The west wing of the home was added in 1887 to house Mr. Moore's vast collection of books. At the time of his death in 1901, he owned approximately 5,000 volumes. At one point in time, it was reported that Moore had the largest private library in the state of Illinois with the exclusion of Chicago. The two-story high library has a vaulted ceiling and stenciled walls. There are four-season windows on the upper level, and an iron railing around the suspended upper gallery. The furniture and paintings include many of the original Moore furnishings. Moore's book collection was left to the city of Clinton upon his death and is now housed at the Vespasian Warner Public Library.
The C.H. Moore Homestead DeWitt County Museum is situated on 10 acres and the house, grounds, covered bridge, and outbuildings (including the 1860's carriage barn, springhouse, and three large structures which house farm implements, railroad items, a telephone exhibit, carriages, buggies, antique cars, and more) are open for tours April through December, Tuesdays-Sundays.

     The house sat in disrepair for several decades until 1967 when it was purchased and restored by the newly formed DeWitt County Museum Association.
      The Apple 'N Pork festival, held annually the last full weekend in September and established by the DeWitt County Museum Association, was first held in 1967 to help raise funds to restore and maintain the mansion.

==C.H. Moore Homestead Dewitt County Museum==
The C. H. Moore Homestead DeWitt County Museum is the centerpiece of the Apple 'n Pork Festival.

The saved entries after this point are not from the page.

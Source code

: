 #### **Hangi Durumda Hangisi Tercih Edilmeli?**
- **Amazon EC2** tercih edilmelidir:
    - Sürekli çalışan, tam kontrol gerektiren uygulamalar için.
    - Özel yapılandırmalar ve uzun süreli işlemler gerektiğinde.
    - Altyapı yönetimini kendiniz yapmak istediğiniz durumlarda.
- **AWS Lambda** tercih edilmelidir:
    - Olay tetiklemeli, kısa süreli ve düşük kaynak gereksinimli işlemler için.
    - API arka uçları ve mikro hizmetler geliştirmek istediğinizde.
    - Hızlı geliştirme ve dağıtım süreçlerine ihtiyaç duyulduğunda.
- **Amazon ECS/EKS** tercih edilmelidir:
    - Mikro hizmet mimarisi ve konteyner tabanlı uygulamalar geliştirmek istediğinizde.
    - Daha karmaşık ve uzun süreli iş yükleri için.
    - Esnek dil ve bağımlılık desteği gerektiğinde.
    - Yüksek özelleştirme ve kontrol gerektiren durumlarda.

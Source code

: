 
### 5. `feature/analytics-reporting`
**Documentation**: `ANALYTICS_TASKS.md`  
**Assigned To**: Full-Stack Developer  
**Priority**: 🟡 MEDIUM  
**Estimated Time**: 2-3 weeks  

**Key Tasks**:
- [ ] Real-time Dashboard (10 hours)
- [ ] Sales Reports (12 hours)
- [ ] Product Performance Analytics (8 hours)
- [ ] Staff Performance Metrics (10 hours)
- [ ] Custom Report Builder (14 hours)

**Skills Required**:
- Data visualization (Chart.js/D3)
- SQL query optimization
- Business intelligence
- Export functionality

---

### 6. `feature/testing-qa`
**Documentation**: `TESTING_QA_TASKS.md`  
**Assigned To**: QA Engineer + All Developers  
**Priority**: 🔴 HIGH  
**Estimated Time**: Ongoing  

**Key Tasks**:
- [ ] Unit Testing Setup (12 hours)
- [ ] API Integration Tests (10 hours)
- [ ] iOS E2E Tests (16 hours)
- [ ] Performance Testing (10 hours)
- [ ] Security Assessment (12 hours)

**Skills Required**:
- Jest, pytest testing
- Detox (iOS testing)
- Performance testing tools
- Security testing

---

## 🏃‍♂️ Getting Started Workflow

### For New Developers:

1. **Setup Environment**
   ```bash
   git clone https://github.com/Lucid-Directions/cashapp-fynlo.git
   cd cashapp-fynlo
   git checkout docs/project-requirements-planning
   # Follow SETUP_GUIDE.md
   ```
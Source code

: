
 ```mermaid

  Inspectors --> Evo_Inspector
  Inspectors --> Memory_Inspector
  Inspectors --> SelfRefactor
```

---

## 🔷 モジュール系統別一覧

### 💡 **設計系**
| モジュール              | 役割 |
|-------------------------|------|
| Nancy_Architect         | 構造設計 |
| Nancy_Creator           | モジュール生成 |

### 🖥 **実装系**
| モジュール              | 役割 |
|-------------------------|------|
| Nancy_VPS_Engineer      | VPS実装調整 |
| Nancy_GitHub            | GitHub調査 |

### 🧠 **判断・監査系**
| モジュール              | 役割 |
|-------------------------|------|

This festival is held annually on the last weekend of September and has become one of central Illinois' largest festivals. The C.H. Moore Homestead DeWitt County Museum includes the restored Victorian mansion, special exhibits, the Kent Collection, original carriage barn, gardens, replica of an Indiana-style covered bridge, operable blacksmith shop, three barns filled with antique farm equipment, tools, buggies, sleighs, autos, railroad items, and working telephone display.